Nell’industria dei rifiuti solidi urbani ci sono stati, in Italia dal 2004 al 2008, circa 55mila infortuni sul lavoro (dati Inail) con una frequenza infortunistica molto alta, anche se raramente si tratta di infortuni particolarmente gravi.
Per questo motivo PuntoSicuro ha deciso di sfogliare l’archivio di INFOR.MO. – strumento per l’analisi qualitativa dei casi di infortunio collegato al sistema di sorveglianza degli infortuni mortali e gravi – per rilevare alcuni esempi di incidenti con particolare riferimento, in questa puntata, alla caduta dagli automezzi.

I casi
Il primo caso, avvenuto nel 2007, è relativo ad un incidente ad un addetto al prelievo dei contenitori di rifiuti solidi urbani ed “all’aggancio degli stessi al meccanismo di svuotamento solidale con il mezzo di trasporto”.
Nella fase di spostamento del mezzo di trasporto, l’addetto ha i “piedi poggiati sul predellino previsto sul retro del camion”, ma il mezzo manca di un sistema di trattenuta adeguato: l’addetto perde l’equilibrio e precipita al suolo battendo il capo sull’asfalto.
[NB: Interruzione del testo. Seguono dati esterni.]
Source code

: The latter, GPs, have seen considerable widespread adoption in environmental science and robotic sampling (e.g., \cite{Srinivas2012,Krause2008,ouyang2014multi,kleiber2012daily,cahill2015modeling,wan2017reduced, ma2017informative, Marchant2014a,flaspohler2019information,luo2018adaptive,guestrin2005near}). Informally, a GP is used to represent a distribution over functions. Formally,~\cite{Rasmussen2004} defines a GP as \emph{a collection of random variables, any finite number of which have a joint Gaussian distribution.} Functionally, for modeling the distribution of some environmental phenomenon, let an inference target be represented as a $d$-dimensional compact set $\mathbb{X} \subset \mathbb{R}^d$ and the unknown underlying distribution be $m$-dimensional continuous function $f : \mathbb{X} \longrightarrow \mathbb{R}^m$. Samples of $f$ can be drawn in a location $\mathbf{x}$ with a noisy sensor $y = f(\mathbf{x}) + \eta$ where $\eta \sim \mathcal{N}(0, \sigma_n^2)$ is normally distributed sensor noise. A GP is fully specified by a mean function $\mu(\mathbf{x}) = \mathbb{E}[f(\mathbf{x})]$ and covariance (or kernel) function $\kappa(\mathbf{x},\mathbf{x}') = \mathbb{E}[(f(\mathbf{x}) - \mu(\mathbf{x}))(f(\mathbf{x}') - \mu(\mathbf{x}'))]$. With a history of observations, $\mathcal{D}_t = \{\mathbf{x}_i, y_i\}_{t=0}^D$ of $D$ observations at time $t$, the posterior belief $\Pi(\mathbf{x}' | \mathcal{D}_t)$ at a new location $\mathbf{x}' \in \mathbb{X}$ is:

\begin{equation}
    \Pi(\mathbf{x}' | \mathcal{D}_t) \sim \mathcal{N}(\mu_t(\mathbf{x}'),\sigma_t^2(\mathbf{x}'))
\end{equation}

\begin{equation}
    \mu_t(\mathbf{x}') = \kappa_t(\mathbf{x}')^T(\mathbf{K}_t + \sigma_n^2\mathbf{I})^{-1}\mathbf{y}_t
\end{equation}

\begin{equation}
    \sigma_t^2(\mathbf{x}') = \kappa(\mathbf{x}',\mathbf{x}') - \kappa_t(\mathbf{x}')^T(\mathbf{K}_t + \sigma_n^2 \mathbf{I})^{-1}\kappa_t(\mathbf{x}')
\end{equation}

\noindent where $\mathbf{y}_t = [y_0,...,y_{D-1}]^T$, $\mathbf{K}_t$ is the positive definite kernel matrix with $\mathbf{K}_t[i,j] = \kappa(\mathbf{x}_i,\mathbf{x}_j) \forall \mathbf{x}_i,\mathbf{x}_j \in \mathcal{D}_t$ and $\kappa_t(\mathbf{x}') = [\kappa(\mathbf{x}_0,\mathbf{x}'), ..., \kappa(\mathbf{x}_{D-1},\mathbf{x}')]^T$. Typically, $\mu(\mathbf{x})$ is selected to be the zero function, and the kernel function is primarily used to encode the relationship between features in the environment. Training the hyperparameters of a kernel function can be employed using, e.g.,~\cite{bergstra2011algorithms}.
L’effetto della caduta, determinata dalla forza di gravità, è “aggravato dall’energia cinetica di spostamento del mezzo, anche se questo procedeva a velocità relativamente bassa”.
È evidente che il fattore determinante è la mancanza di un sistema di trattenuta adeguato. Il documento di valutazione dei rischi, elaborato dal datore di lavoro, non aveva tenuto conto del rischio specifico nell’uso del mezzo di raccolta e trasporto rifiuti.

Un secondo caso, sempre del 2007, è riferito ad un altro addetto al prelievo dei sacchi di rifiuti solidi urbani ed al caricamento degli stessi sul cassone del mezzo di trasporto.
Nella “fase di spostamento del mezzo stesso, tra un punto di raccolta ed il successivo”, l’addetto si fa trasportare dall’automezzo: “non nell’abitacolo della cabina di guida, bensì salendo con i piedi sulla staffa posizionata sul retro del cassone del camion e reggendosi con le mani sul bordo del cassone stesso”.
Ma “sia l’appoggio offerto dalla staffa per i piedi, sia l’appiglio per le mani costituito dal bordo del cassone non si prestano (né sono previsti dal costruttore del mezzo di trasporto, né dalla prassi comune) al trasporto di persone, anche presupponendo una bassa velocità di spostamento”. Conseguenza di questa procedura di lavoro errata è una caduta dall’automezzo con conseguenti lesioni mortali.